WORK ITEM |
Nothing in the copy should be a picture; everything else in the listing is to be restated exactly.
-- EXERCISE DATA follows --
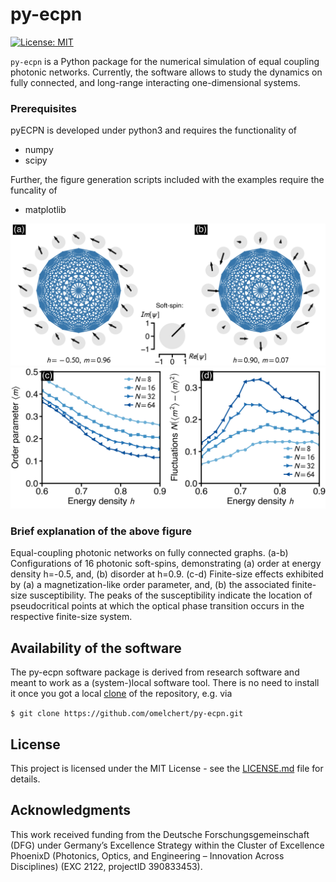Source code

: # py-ecpn

[![License: MIT](https://img.shields.io/badge/License-MIT-green.svg)](https://opensource.org/licenses/MIT)

`py-ecpn` is a Python package for the numerical simulation of equal coupling
photonic networks. Currently, the software allows to study the dynamics on
fully connected, and long-range interacting one-dimensional systems. 


### Prerequisites

pyECPN is developed under python3 and requires the functionality of 

* numpy
* scipy

Further, the figure generation scripts included with the examples require the
funcality of

* matplotlib

![alt text](https://github.com/omelchert/py-ecpn/blob/main/results/fig_01/fig_01.png)
![alt text](https://github.com/omelchert/py-ecpn/blob/main/results/fig_02/fig_02.png)

### Brief explanation of the above figure

Equal-coupling photonic networks on fully connected graphs.  (a-b)
Configurations of 16 photonic soft-spins, demonstrating (a) order at energy
density h=-0.5, and, (b) disorder at h=0.9.  (c-d) Finite-size effects
exhibited by (a) a magnetization-like order parameter, and, (b) the associated
finite-size susceptibility. The peaks of the susceptibility indicate the
location of pseudocritical points at which the optical phase transition occurs
in the respective finite-size system.

## Availability of the software

The py-ecpn software package is derived from research software and meant to
work as a (system-)local software tool. There is no need to install it once you
got a local
[clone](https://help.github.com/en/github/creating-cloning-and-archiving-repositories/cloning-a-repository)
of the repository, e.g. via

``$ git clone https://github.com/omelchert/py-ecpn.git``

## License 

This project is licensed under the MIT License - see the
[LICENSE.md](LICENSE.md) file for details.

## Acknowledgments

This work received funding from the Deutsche Forschungsgemeinschaft  (DFG) under
Germany’s Excellence Strategy within the Cluster of Excellence PhoenixD
(Photonics, Optics, and Engineering – Innovation Across Disciplines) (EXC 2122,
projectID 390833453).
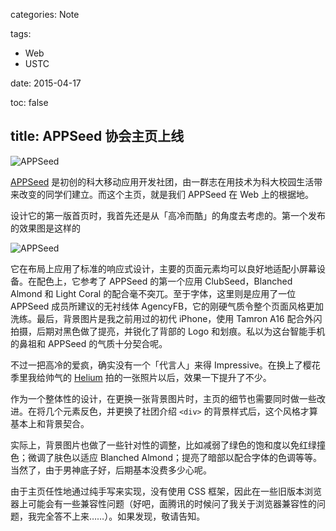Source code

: categories: Note

tags:

- Web
- USTC

date: 2015-04-17

toc: false

title: APPSeed 协会主页上线
---

![APPSeed](http://7u2gqx.com1.z0.glb.clouddn.com/APPSeed协会主页上线2.jpg)

[APPSeed](http://iappseed.com) 是初创的科大移动应用开发社团，由一群志在用技术为科大校园生活带来改变的同学们建立。而这个主页，就是我们 APPSeed 在 Web 上的根据地。

设计它的第一版首页时，我首先还是从「高冷而酷」的角度去考虑的。第一个发布的效果图是这样的

<!--more-->

![APPSeed](http://7u2gqx.com1.z0.glb.clouddn.com/APPSeed协会主页上线1.jpg)

它在布局上应用了标准的响应式设计，主要的页面元素均可以良好地适配小屏幕设备。在配色上，它参考了 APPSeed 的第一个应用 ClubSeed，Blanched Almond 和 Light Coral 的配合毫不突兀。至于字体，这里则是应用了一位 APPSeed 成员所建议的无衬线体 AgencyFB，它的刚硬气质令整个页面风格更加洗练。最后，背景图片是我之前用过的初代 iPhone，使用 Tamron A16 配合外闪拍摄，后期对黑色做了提亮，并锐化了背部的 Logo 和划痕。私以为这台智能手机的鼻祖和 APPSeed 的气质十分契合呢。

不过一把高冷的爱疯，确实没有一个「代言人」来得 Impressive。在换上了樱花季里我给帅气的 [Helium](http://hengruo.github.io) 拍的一张照片以后，效果一下提升了不少。

作为一个整体性的设计，在更换一张背景图片时，主页的细节也需要同时做一些改进。在将几个元素反色，并更换了社团介绍 `<div>` 的背景样式后，这个风格才算基本上和背景契合。

实际上，背景图片也做了一些针对性的调整，比如减弱了绿色的饱和度以免红绿撞色；微调了肤色以适应 Blanched Almond；提亮了暗部以配合字体的色调等等。当然了，由于男神底子好，后期基本没费多少心呢。

由于主页任性地通过纯手写来实现，没有使用 CSS 框架，因此在一些旧版本浏览器上可能会有一些兼容性问题（好吧，面腾讯的时候问了我关于浏览器兼容性的问题，我完全答不上来……）。如果发现，敬请告知。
-- EXERCISE DATA concluded --
ANSWER TO THE PROBLEM |
Source code

: # py-ecpn

[![License: MIT](https://img.shields.io/badge/License-MIT-green.svg)](https://opensource.org/licenses/MIT)

`py-ecpn` is a Python package for the numerical simulation of equal coupling
photonic networks. Currently, the software allows to study the dynamics on
fully connected, and long-range interacting one-dimensional systems. 


### Prerequisites

pyECPN is developed under python3 and requires the functionality of 

* numpy
* scipy

Further, the figure generation scripts included with the examples require the
funcality of

* matplotlib

![alt text](https://github.com/omelchert/py-ecpn/blob/main/results/fig_01/fig_01.png)
![alt text](https://github.com/omelchert/py-ecpn/blob/main/results/fig_02/fig_02.png)

### Brief explanation of the above figure

Equal-coupling photonic networks on fully connected graphs.  (a-b)
Configurations of 16 photonic soft-spins, demonstrating (a) order at energy
density h=-0.5, and, (b) disorder at h=0.9.  (c-d) Finite-size effects
exhibited by (a) a magnetization-like order parameter, and, (b) the associated
finite-size susceptibility. The peaks of the susceptibility indicate the
location of pseudocritical points at which the optical phase transition occurs
in the respective finite-size system.

## Availability of the software

The py-ecpn software package is derived from research software and meant to
work as a (system-)local software tool. There is no need to install it once you
got a local
[clone](https://help.github.com/en/github/creating-cloning-and-archiving-repositories/cloning-a-repository)
of the repository, e.g. via

``$ git clone https://github.com/omelchert/py-ecpn.git``

## License 

This project is licensed under the MIT License - see the
[LICENSE.md](LICENSE.md) file for details.

## Acknowledgments

This work received funding from the Deutsche Forschungsgemeinschaft  (DFG) under
Germany’s Excellence Strategy within the Cluster of Excellence PhoenixD
(Photonics, Optics, and Engineering – Innovation Across Disciplines) (EXC 2122,
projectID 390833453).
Source code

: categories: Note

tags:

- Web
- USTC

date: 2015-04-17

toc: false

title: APPSeed 协会主页上线
---

![APPSeed](http://7u2gqx.com1.z0.glb.clouddn.com/APPSeed协会主页上线2.jpg)

[APPSeed](http://iappseed.com) 是初创的科大移动应用开发社团，由一群志在用技术为科大校园生活带来改变的同学们建立。而这个主页，就是我们 APPSeed 在 Web 上的根据地。

设计它的第一版首页时，我首先还是从「高冷而酷」的角度去考虑的。第一个发布的效果图是这样的

<!--more-->

![APPSeed](http://7u2gqx.com1.z0.glb.clouddn.com/APPSeed协会主页上线1.jpg)

它在布局上应用了标准的响应式设计，主要的页面元素均可以良好地适配小屏幕设备。在配色上，它参考了 APPSeed 的第一个应用 ClubSeed，Blanched Almond 和 Light Coral 的配合毫不突兀。至于字体，这里则是应用了一位 APPSeed 成员所建议的无衬线体 AgencyFB，它的刚硬气质令整个页面风格更加洗练。最后，背景图片是我之前用过的初代 iPhone，使用 Tamron A16 配合外闪拍摄，后期对黑色做了提亮，并锐化了背部的 Logo 和划痕。私以为这台智能手机的鼻祖和 APPSeed 的气质十分契合呢。

不过一把高冷的爱疯，确实没有一个「代言人」来得 Impressive。在换上了樱花季里我给帅气的 [Helium](http://hengruo.github.io) 拍的一张照片以后，效果一下提升了不少。

作为一个整体性的设计，在更换一张背景图片时，主页的细节也需要同时做一些改进。在将几个元素反色，并更换了社团介绍 `<div>` 的背景样式后，这个风格才算基本上和背景契合。

实际上，背景图片也做了一些针对性的调整，比如减弱了绿色的饱和度以免红绿撞色；微调了肤色以适应 Blanched Almond；提亮了暗部以配合字体的色调等等。当然了，由于男神底子好，后期基本没费多少心呢。

由于主页任性地通过纯手写来实现，没有使用 CSS 框架，因此在一些旧版本浏览器上可能会有一些兼容性问题（好吧，面腾讯的时候问了我关于浏览器兼容性的问题，我完全答不上来……）。如果发现，敬请告知。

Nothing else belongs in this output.